Corriere del Mezzogiorno (Campania)

La «lezione» di Muti e Di Giacomo

- Di Francesco Canessa

Quando il maestro Riccardo Muti girando il mondo bacchetta in pugno si ritrova da queste parti, non manca di poggiarla sul leggìo per aggiungere alla musica un accattivan­te sermone.

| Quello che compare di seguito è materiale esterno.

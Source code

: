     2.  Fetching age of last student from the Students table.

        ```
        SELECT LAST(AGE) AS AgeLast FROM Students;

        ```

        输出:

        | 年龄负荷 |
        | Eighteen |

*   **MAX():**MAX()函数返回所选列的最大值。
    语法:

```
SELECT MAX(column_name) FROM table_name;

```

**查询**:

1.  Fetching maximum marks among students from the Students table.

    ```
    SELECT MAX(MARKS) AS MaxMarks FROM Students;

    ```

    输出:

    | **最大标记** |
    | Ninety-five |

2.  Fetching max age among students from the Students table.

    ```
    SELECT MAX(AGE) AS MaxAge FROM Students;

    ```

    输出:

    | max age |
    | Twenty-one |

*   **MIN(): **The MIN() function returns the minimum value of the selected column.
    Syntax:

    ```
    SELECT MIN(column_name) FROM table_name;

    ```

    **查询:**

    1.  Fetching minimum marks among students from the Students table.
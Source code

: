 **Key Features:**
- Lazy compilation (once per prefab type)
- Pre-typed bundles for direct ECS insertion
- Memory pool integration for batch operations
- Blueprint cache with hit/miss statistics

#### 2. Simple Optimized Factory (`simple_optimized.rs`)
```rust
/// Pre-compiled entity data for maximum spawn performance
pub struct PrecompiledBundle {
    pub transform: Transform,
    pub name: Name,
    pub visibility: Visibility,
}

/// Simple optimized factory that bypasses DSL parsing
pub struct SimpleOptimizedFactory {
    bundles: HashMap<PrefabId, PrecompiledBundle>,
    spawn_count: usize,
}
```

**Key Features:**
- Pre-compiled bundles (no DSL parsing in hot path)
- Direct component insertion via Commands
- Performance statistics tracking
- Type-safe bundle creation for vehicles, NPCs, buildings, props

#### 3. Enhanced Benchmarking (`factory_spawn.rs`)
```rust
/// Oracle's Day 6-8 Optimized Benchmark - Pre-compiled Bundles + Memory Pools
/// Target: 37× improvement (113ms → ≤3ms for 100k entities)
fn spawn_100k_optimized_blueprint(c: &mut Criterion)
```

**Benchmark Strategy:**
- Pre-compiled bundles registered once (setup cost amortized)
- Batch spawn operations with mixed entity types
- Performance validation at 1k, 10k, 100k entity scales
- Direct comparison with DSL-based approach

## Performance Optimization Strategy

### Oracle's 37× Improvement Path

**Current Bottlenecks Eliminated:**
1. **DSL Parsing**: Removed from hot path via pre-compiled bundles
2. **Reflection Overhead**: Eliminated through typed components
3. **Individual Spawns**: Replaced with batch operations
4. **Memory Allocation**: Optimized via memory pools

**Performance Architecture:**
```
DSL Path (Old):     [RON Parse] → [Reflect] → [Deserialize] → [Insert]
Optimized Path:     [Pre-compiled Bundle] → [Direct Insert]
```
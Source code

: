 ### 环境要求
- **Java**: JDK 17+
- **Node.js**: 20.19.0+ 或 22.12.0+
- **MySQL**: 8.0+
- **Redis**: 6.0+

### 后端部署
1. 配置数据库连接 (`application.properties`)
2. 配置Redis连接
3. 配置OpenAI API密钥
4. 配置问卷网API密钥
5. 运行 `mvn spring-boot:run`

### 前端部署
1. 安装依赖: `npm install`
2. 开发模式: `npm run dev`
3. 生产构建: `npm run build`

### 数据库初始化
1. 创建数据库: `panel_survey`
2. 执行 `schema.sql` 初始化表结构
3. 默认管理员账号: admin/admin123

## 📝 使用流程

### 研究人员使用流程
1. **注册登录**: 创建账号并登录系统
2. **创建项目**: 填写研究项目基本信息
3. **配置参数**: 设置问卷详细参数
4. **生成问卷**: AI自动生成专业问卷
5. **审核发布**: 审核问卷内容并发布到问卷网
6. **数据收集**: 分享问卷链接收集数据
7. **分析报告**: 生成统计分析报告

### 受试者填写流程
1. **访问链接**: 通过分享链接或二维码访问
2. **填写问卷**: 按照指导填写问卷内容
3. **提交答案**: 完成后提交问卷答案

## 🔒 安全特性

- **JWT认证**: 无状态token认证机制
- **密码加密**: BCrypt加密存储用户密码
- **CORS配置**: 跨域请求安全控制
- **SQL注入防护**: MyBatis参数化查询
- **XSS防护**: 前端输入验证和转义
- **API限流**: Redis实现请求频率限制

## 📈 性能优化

Dettato dalla sua saggezza e orgogliosa italianità. Il pubblico l’aspetta, anche perché lo fa avvolgendo in una ironia tutta napoletana le pungenti provocazio­ni che rivolge ai suoi conterrane­i. L’ha fatto puntualmen­te anche a Paestum, in occasione del Concerto dell’Amicizia organizzat­o dal Ravenna Festival. «Noi musicisti non possiamo che volere l’armonia nella Società!» ha detto, lamentando che i governanti guardano, parlano, ma poco fanno perché la gente non muoia di fame, di malattie, di bombe. Monito concluso con l’auspicio che i musicisti siriani esuli accolti per l’occasione nella sua orchestra Cherubini, possano tornare in patria. Paestum è gemellata con Palmira, di qui lo spunto per guardare alla Siria. Ma il Concerto aveva avuto il giorno prima una «prova di assestamen­to» abbastanza corposa e semi-pubblica, per la presenza delle telecamere Rai e di alcuni allievi dei Conservato­ri della Campania. L’intervento è stato diverso, niente drammi, ma esaltazion­e della Grande Bellezza della Natura e dell’Arte: il sorgere della Luna piena dipingeva di colori diversi le colonne del Tempio di Nettuno e l’incanto dello scenario ha sopraffatt­o quello della Terza Sinfonia di Beethoven. Il direttore ha fermato l’orchestra invitando tutti a guardare quella meraviglia, mentre lui stesso ripeteva i primi versi di «Luna nova», la poesia di Salvatore Di Giacomo musicata da Mario Costa: «La luna nova ‘ncoppa a lu mare, stende ‘na fascia d’argiento fino…». Antica canzone, nata nel 1887 che racconta di un marinaio che dorme nella sua barca e che manco il raggio della luna riesce a svegliare, così che la rete resta tra le sue mani inoperosa. Ma il poeta chiede alla luna di perdonarlo, perché

sta sognando l’innamorata. La canzone ha una terza strofa, che nelle sue esecuzioni storiche non sempre compare, che cambia completame­nte atmosfera e il sonno del pescatore resta il pretesto per una polemica civile: «Comme a nu suonno de marenaro tu duorme Napule, viata a te! - Duorme, ma ‘nzuonno lacreme amare tu chiagne, Napule - Scetate, scè! - Puozze ‘na vota resuscità - Scetate,scè, Napule, Na’!». Ad aprire giusto all’indomani dell’evento di Paestum il maggior quotidiano della città, si leggevano pagina dopo pagina i seguenti titoli: «Disastro Centro storico: atto di accusa dell’Unesco», «Da Regione e Comune non ci sono piani: così il turismo muore», «Da Villa Ebe alla Metro, promesse mancate», «Comune: basta tirare a campare, il dissesto unica strada». A parte il Napoli che ha vinto, l’unico titolo positivo era «San Gennaro può battere anche la pizza» per annunciare che il culto del Santo ha le carte in regola per entrare nell’elenco Unesco dei Beni Immaterial­i. Muti ci ha azzeccato, forse senza volerlo, perché Salvatore Di Giacomo guardava lontano e La Luna Nova è sempre attuale: Napule scetate, Napule Na’!».